**** Information supplied ****

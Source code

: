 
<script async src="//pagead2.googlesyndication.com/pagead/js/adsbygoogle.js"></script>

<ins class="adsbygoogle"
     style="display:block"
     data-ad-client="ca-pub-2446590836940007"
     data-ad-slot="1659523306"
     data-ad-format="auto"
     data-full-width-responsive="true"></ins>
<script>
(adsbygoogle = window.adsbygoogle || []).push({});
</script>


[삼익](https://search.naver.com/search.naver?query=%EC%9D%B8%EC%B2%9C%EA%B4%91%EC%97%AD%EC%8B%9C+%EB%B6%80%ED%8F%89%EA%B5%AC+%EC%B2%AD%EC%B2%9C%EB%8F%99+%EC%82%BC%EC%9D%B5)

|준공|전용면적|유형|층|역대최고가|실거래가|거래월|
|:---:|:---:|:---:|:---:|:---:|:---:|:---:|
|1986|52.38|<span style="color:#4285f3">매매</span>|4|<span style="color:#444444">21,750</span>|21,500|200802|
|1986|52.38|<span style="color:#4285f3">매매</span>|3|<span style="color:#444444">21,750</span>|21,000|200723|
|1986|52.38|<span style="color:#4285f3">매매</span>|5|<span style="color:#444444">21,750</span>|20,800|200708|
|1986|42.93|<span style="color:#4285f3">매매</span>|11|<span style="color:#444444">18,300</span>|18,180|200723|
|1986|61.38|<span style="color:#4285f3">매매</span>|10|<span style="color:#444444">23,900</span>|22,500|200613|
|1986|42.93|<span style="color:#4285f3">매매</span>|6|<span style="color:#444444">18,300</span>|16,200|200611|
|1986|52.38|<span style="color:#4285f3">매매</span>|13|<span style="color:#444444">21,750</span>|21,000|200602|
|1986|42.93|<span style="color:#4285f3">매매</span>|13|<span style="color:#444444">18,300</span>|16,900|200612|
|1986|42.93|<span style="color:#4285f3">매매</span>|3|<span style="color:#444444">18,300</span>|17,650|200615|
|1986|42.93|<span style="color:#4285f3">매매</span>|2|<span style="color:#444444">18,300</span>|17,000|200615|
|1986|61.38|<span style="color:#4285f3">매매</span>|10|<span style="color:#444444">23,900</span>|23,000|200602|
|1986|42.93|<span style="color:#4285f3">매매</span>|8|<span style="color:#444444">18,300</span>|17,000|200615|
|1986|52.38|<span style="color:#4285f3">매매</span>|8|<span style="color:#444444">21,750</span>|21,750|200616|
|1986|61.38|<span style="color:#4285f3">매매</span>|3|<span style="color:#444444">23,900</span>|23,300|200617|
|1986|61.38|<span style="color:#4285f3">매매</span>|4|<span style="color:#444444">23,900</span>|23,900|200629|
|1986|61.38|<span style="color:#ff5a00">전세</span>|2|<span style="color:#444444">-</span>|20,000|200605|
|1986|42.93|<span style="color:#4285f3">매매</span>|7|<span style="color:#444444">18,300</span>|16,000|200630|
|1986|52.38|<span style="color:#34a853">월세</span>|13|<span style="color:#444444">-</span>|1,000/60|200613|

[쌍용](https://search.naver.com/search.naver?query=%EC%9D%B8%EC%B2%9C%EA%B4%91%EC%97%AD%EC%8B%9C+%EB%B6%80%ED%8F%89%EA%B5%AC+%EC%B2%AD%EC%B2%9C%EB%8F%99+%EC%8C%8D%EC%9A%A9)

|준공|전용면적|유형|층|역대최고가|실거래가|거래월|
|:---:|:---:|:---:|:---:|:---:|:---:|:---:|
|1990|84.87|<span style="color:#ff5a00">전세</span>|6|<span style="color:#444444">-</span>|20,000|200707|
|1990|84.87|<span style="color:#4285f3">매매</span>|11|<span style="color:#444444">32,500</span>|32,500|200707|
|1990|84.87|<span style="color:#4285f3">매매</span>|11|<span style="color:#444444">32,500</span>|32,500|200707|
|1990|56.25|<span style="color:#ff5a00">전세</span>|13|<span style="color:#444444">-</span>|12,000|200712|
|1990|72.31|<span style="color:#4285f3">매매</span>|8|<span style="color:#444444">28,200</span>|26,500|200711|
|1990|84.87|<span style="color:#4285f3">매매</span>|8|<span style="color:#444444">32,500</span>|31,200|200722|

****

What is expected:
Filter on the word "script": copy each matching line from the entries above.

Task answer:
<script async src="//pagead2.googlesyndication.com/pagead/js/adsbygoogle.js"></script>
<script>
</script>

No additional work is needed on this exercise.